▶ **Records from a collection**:

##############################

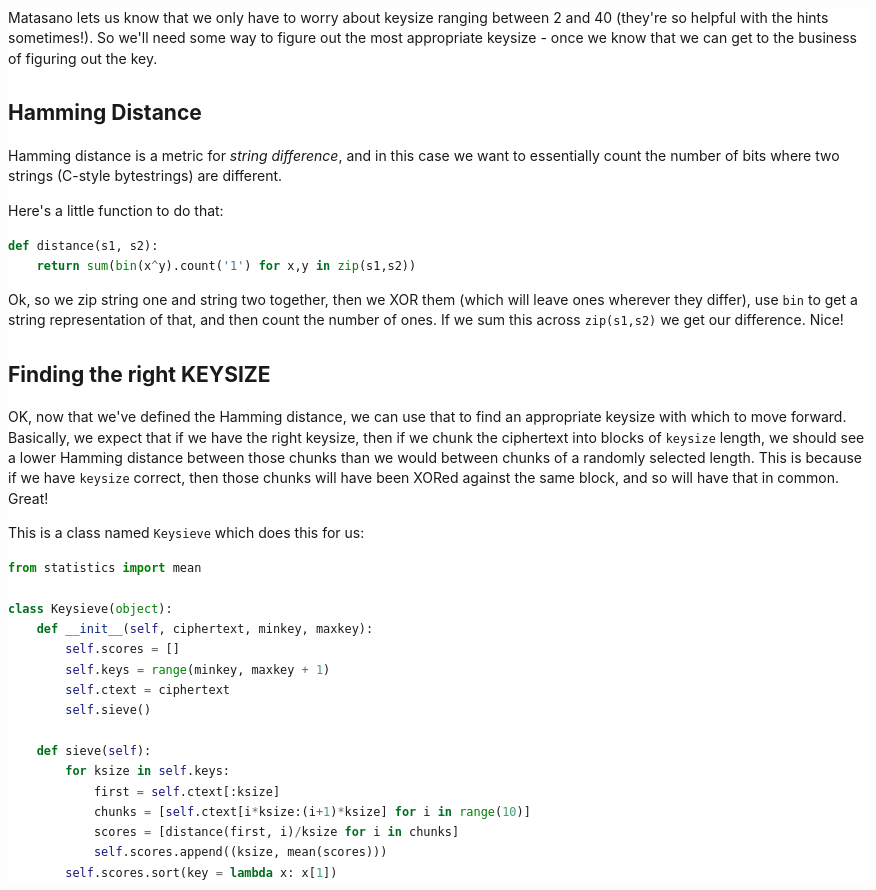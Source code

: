 Matasano lets us know that we only have to worry about keysize ranging between
2 and 40 (they're so helpful with the hints sometimes!). So we'll need some way
to figure out the most appropriate keysize - once we know that we can get to
the business of figuring out the key.

## Hamming Distance

Hamming distance is a metric for *string difference*, and in this case we want
to essentially count the number of bits where two strings (C-style bytestrings)
are different.

Here's a little function to do that:

```python
def distance(s1, s2):
    return sum(bin(x^y).count('1') for x,y in zip(s1,s2))
```

Ok, so we zip string one and string two together, then we XOR them (which
will leave ones wherever they differ), use `bin` to get a string
representation of that, and then count the number of ones. If we sum this
across `zip(s1,s2)` we get our difference. Nice!

## Finding the right KEYSIZE

OK, now that we've defined the Hamming distance, we can use that to find
an appropriate keysize with which to move forward. Basically, we expect
that if we have the right keysize, then if we chunk the ciphertext into
blocks of `keysize` length, we should see a lower Hamming distance between
those chunks than we would between chunks of a randomly selected length.
This is because if we have `keysize` correct, then those chunks will have
been XORed against the same block, and so will have that in common. Great!

This is a class named `Keysieve` which does this for us:


```python
from statistics import mean

class Keysieve(object):
    def __init__(self, ciphertext, minkey, maxkey):
        self.scores = []
        self.keys = range(minkey, maxkey + 1)
        self.ctext = ciphertext
        self.sieve()

    def sieve(self):
        for ksize in self.keys:
            first = self.ctext[:ksize]
            chunks = [self.ctext[i*ksize:(i+1)*ksize] for i in range(10)]
            scores = [distance(first, i)/ksize for i in chunks]
            self.scores.append((ksize, mean(scores)))
        self.scores.sort(key = lambda x: x[1])
```

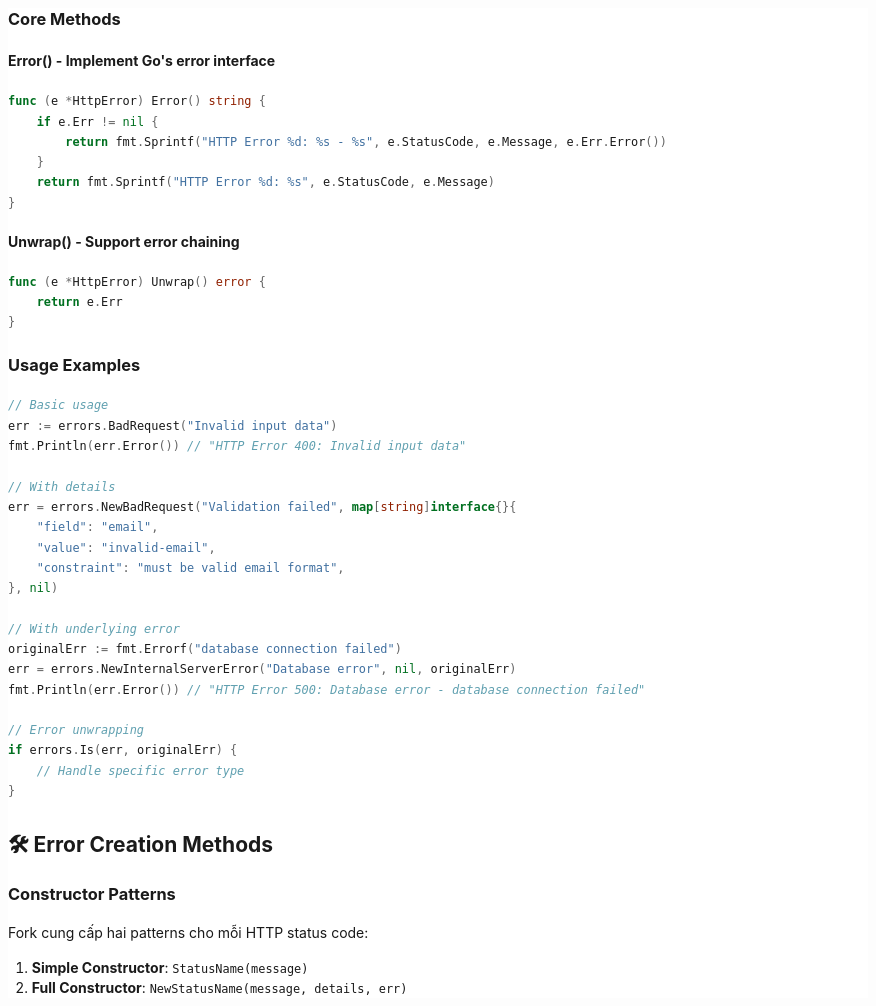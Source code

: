 ### Core Methods

#### Error() - Implement Go's error interface
```go
func (e *HttpError) Error() string {
    if e.Err != nil {
        return fmt.Sprintf("HTTP Error %d: %s - %s", e.StatusCode, e.Message, e.Err.Error())
    }
    return fmt.Sprintf("HTTP Error %d: %s", e.StatusCode, e.Message)
}
```

#### Unwrap() - Support error chaining
```go
func (e *HttpError) Unwrap() error {
    return e.Err
}
```

### Usage Examples

```go
// Basic usage
err := errors.BadRequest("Invalid input data")
fmt.Println(err.Error()) // "HTTP Error 400: Invalid input data"

// With details
err = errors.NewBadRequest("Validation failed", map[string]interface{}{
    "field": "email",
    "value": "invalid-email",
    "constraint": "must be valid email format",
}, nil)

// With underlying error
originalErr := fmt.Errorf("database connection failed")
err = errors.NewInternalServerError("Database error", nil, originalErr)
fmt.Println(err.Error()) // "HTTP Error 500: Database error - database connection failed"

// Error unwrapping
if errors.Is(err, originalErr) {
    // Handle specific error type
}
```

## 🛠️ Error Creation Methods

### Constructor Patterns

Fork cung cấp hai patterns cho mỗi HTTP status code:

1. **Simple Constructor**: `StatusName(message)`
2. **Full Constructor**: `NewStatusName(message, details, err)`
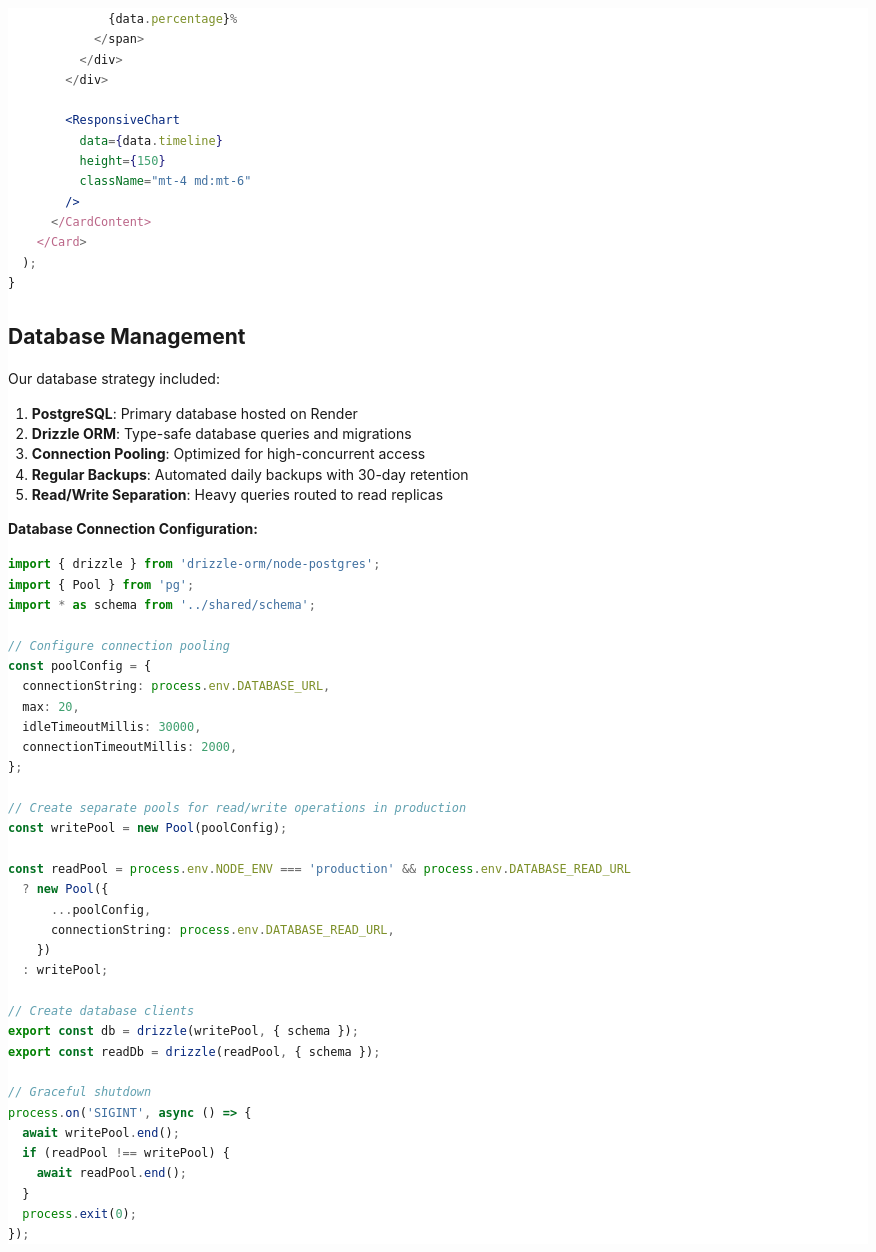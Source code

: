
 ```jsx
              {data.percentage}%
            </span>
          </div>
        </div>
        
        <ResponsiveChart 
          data={data.timeline} 
          height={150}
          className="mt-4 md:mt-6"
        />
      </CardContent>
    </Card>
  );
}
```

## Database Management

Our database strategy included:

1. **PostgreSQL**: Primary database hosted on Render
2. **Drizzle ORM**: Type-safe database queries and migrations
3. **Connection Pooling**: Optimized for high-concurrent access
4. **Regular Backups**: Automated daily backups with 30-day retention
5. **Read/Write Separation**: Heavy queries routed to read replicas

**Database Connection Configuration:**
```typescript
import { drizzle } from 'drizzle-orm/node-postgres';
import { Pool } from 'pg';
import * as schema from '../shared/schema';

// Configure connection pooling
const poolConfig = {
  connectionString: process.env.DATABASE_URL,
  max: 20,
  idleTimeoutMillis: 30000,
  connectionTimeoutMillis: 2000,
};

// Create separate pools for read/write operations in production
const writePool = new Pool(poolConfig);

const readPool = process.env.NODE_ENV === 'production' && process.env.DATABASE_READ_URL
  ? new Pool({
      ...poolConfig,
      connectionString: process.env.DATABASE_READ_URL,
    })
  : writePool;

// Create database clients
export const db = drizzle(writePool, { schema });
export const readDb = drizzle(readPool, { schema });

// Graceful shutdown
process.on('SIGINT', async () => {
  await writePool.end();
  if (readPool !== writePool) {
    await readPool.end();
  }
  process.exit(0);
});
```
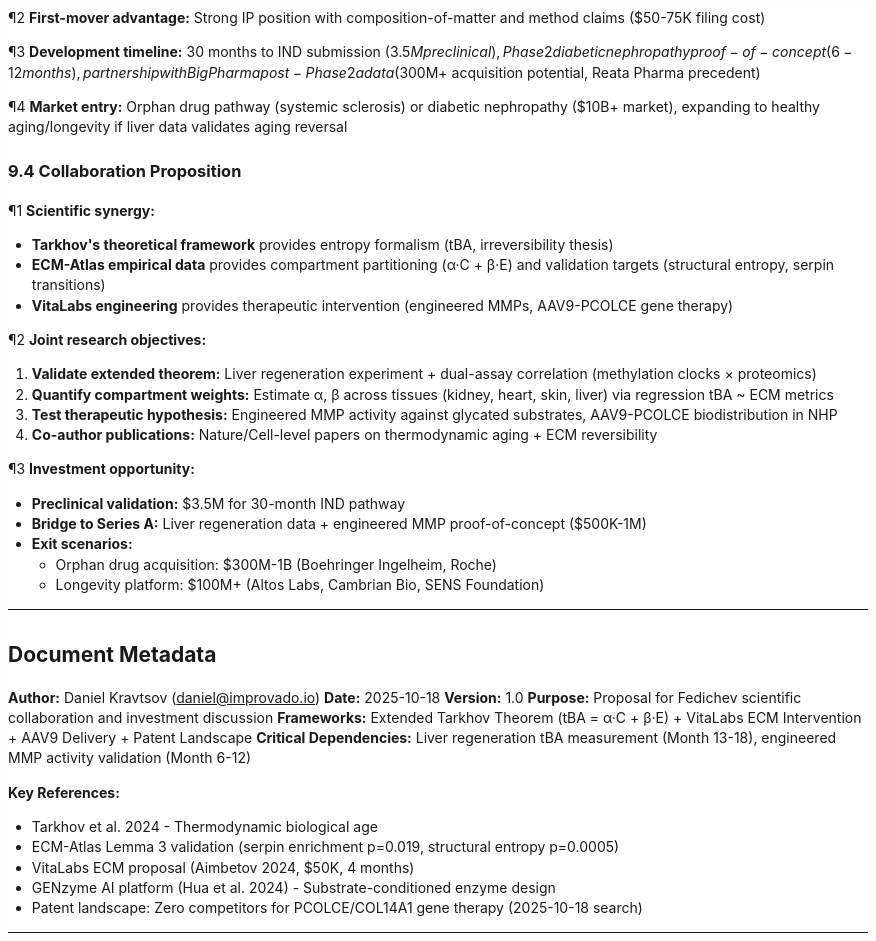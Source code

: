 ¶2 **First-mover advantage:** Strong IP position with composition-of-matter and method claims ($50-75K filing cost)

¶3 **Development timeline:** 30 months to IND submission ($3.5M preclinical), Phase 2 diabetic nephropathy proof-of-concept (6-12 months), partnership with Big Pharma post-Phase 2a data ($300M+ acquisition potential, Reata Pharma precedent)

¶4 **Market entry:** Orphan drug pathway (systemic sclerosis) or diabetic nephropathy ($10B+ market), expanding to healthy aging/longevity if liver data validates aging reversal

### 9.4 Collaboration Proposition

¶1 **Scientific synergy:**
- **Tarkhov's theoretical framework** provides entropy formalism (tBA, irreversibility thesis)
- **ECM-Atlas empirical data** provides compartment partitioning (α·C + β·E) and validation targets (structural entropy, serpin transitions)
- **VitaLabs engineering** provides therapeutic intervention (engineered MMPs, AAV9-PCOLCE gene therapy)

¶2 **Joint research objectives:**
1. **Validate extended theorem:** Liver regeneration experiment + dual-assay correlation (methylation clocks × proteomics)
2. **Quantify compartment weights:** Estimate α, β across tissues (kidney, heart, skin, liver) via regression tBA ~ ECM metrics
3. **Test therapeutic hypothesis:** Engineered MMP activity against glycated substrates, AAV9-PCOLCE biodistribution in NHP
4. **Co-author publications:** Nature/Cell-level papers on thermodynamic aging + ECM reversibility

¶3 **Investment opportunity:**
- **Preclinical validation:** $3.5M for 30-month IND pathway
- **Bridge to Series A:** Liver regeneration data + engineered MMP proof-of-concept ($500K-1M)
- **Exit scenarios:**
  - Orphan drug acquisition: $300M-1B (Boehringer Ingelheim, Roche)
  - Longevity platform: $100M+ (Altos Labs, Cambrian Bio, SENS Foundation)

---

## Document Metadata

**Author:** Daniel Kravtsov (daniel@improvado.io)
**Date:** 2025-10-18
**Version:** 1.0
**Purpose:** Proposal for Fedichev scientific collaboration and investment discussion
**Frameworks:** Extended Tarkhov Theorem (tBA = α·C + β·E) + VitaLabs ECM Intervention + AAV9 Delivery + Patent Landscape
**Critical Dependencies:** Liver regeneration tBA measurement (Month 13-18), engineered MMP activity validation (Month 6-12)

**Key References:**
- Tarkhov et al. 2024 - Thermodynamic biological age
- ECM-Atlas Lemma 3 validation (serpin enrichment p=0.019, structural entropy p=0.0005)
- VitaLabs ECM proposal (Aimbetov 2024, $50K, 4 months)
- GENzyme AI platform (Hua et al. 2024) - Substrate-conditioned enzyme design
- Patent landscape: Zero competitors for PCOLCE/COL14A1 gene therapy (2025-10-18 search)

---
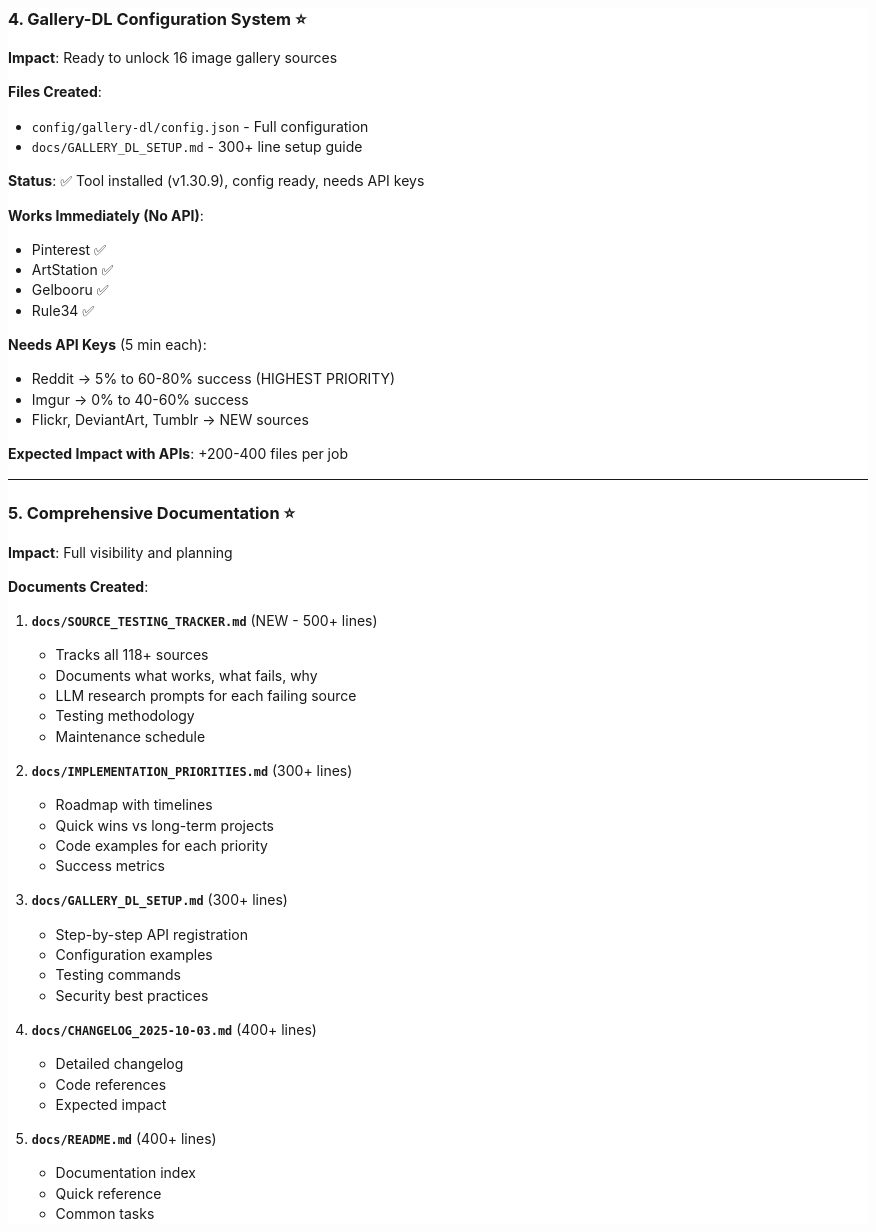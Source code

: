 ### 4. Gallery-DL Configuration System ⭐
**Impact**: Ready to unlock 16 image gallery sources

**Files Created**:
- `config/gallery-dl/config.json` - Full configuration
- `docs/GALLERY_DL_SETUP.md` - 300+ line setup guide

**Status**: ✅ Tool installed (v1.30.9), config ready, needs API keys

**Works Immediately (No API)**:
- Pinterest ✅
- ArtStation ✅
- Gelbooru ✅
- Rule34 ✅

**Needs API Keys** (5 min each):
- Reddit → 5% to 60-80% success (HIGHEST PRIORITY)
- Imgur → 0% to 40-60% success
- Flickr, DeviantArt, Tumblr → NEW sources

**Expected Impact with APIs**: +200-400 files per job

---

### 5. Comprehensive Documentation ⭐
**Impact**: Full visibility and planning

**Documents Created**:

1. **`docs/SOURCE_TESTING_TRACKER.md`** (NEW - 500+ lines)
   - Tracks all 118+ sources
   - Documents what works, what fails, why
   - LLM research prompts for each failing source
   - Testing methodology
   - Maintenance schedule

2. **`docs/IMPLEMENTATION_PRIORITIES.md`** (300+ lines)
   - Roadmap with timelines
   - Quick wins vs long-term projects
   - Code examples for each priority
   - Success metrics

3. **`docs/GALLERY_DL_SETUP.md`** (300+ lines)
   - Step-by-step API registration
   - Configuration examples
   - Testing commands
   - Security best practices

4. **`docs/CHANGELOG_2025-10-03.md`** (400+ lines)
   - Detailed changelog
   - Code references
   - Expected impact

5. **`docs/README.md`** (400+ lines)
   - Documentation index
   - Quick reference
   - Common tasks
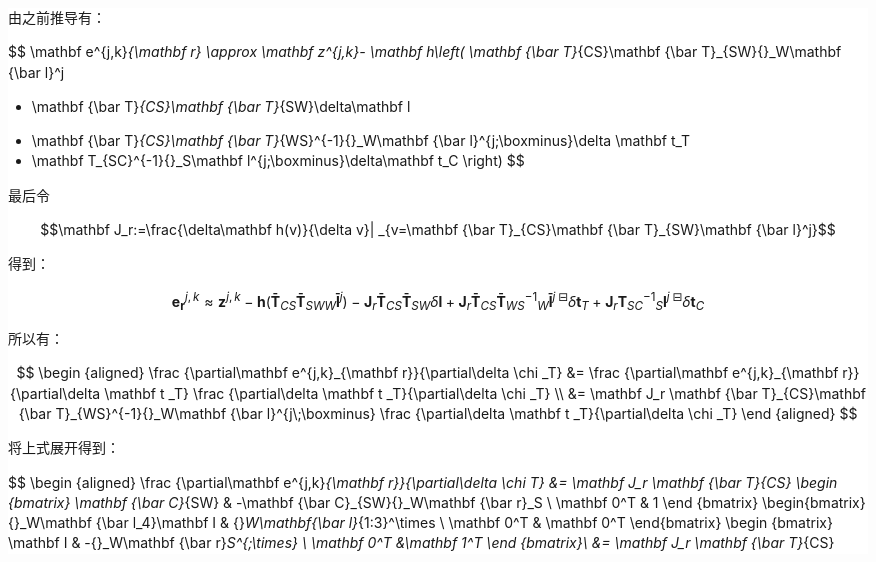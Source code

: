 由之前推导有：

$$
\mathbf e^{j,k}_{\mathbf r}
\approx 
\mathbf z^{j,k}-
\mathbf h\left(
\mathbf {\bar T}_{CS}\mathbf {\bar T}_{SW}{}_W\mathbf {\bar l}^j 
+ \mathbf {\bar T}_{CS}\mathbf {\bar T}_{SW}\delta\mathbf l
- \mathbf {\bar T}_{CS}\mathbf {\bar T}_{WS}^{-1}{}_W\mathbf {\bar l}^{j\;\boxminus}\delta \mathbf t_T
- \mathbf T_{SC}^{-1}{}_S\mathbf l^{j\;\boxminus}\delta\mathbf t_C
\right)
$$

最后令

$$\mathbf J_r:=\frac{\delta\mathbf h(v)}{\delta v}| _{v=\mathbf {\bar T}_{CS}\mathbf {\bar T}_{SW}\mathbf {\bar l}^j}$$

得到：

$$
\mathbf e^{j,k}_{\mathbf r}
\approx 
\mathbf z^{j,k}
-\mathbf h(\mathbf {\bar T}_{CS}\mathbf {\bar T}_{SW}{}_W\mathbf {\bar l}^j )
-\mathbf J_r\mathbf {\bar T}_{CS}\mathbf {\bar T}_{SW}{}\delta\mathbf l
+\mathbf J_r  \mathbf {\bar T}_{CS}\mathbf {\bar T}_{WS}^{-1}{}_W\mathbf {\bar l}^{j\;\boxminus}\delta \mathbf t_T
+\mathbf J_r \mathbf T_{SC}^{-1}{}_S\mathbf l^{j\;\boxminus}\delta\mathbf t_C
$$

所以有：

$$
\begin {aligned}
\frac {\partial\mathbf e^{j,k}_{\mathbf r}}{\partial\delta \chi _T}
&=
\frac {\partial\mathbf e^{j,k}_{\mathbf r}}{\partial\delta \mathbf t _T}
\frac {\partial\delta \mathbf t _T}{\partial\delta \chi _T} \\
&=
\mathbf J_r  \mathbf {\bar T}_{CS}\mathbf {\bar T}_{WS}^{-1}{}_W\mathbf {\bar l}^{j\;\boxminus}  \frac {\partial\delta \mathbf t _T}{\partial\delta \chi _T} 
\end {aligned}
$$

将上式展开得到：

$$
\begin {aligned}
\frac {\partial\mathbf e^{j,k}_{\mathbf r}}{\partial\delta \chi _T}
&=
\mathbf J_r  \mathbf {\bar T}_{CS}
\begin {bmatrix}
\mathbf {\bar C}_{SW} & -\mathbf {\bar C}_{SW}{}_W\mathbf {\bar r}_S \\
\mathbf 0^T & 1
\end {bmatrix}
\begin{bmatrix}
{}_W\mathbf {\bar l_4}\mathbf I & {}_W\mathbf{\bar l}_{1:3}^\times \\
\mathbf 0^T & \mathbf 0^T
\end{bmatrix}
\begin {bmatrix}
\mathbf I & -{}_W\mathbf {\bar r}_S^{\;\times} \\
\mathbf 0^T &\mathbf 1^T
\end {bmatrix}\\
&=
\mathbf J_r  \mathbf {\bar T}_{CS}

##############################

Could you return all lines from the records that include the word "process"?

▶ **SOLUTION FOR THIS TASK**:
  connectionString: process.env.DATABASE_URL,
const readPool = process.env.NODE_ENV === 'production' && process.env.DATABASE_READ_URL
      connectionString: process.env.DATABASE_READ_URL,
process.on('SIGINT', async () => {
  process.exit(0);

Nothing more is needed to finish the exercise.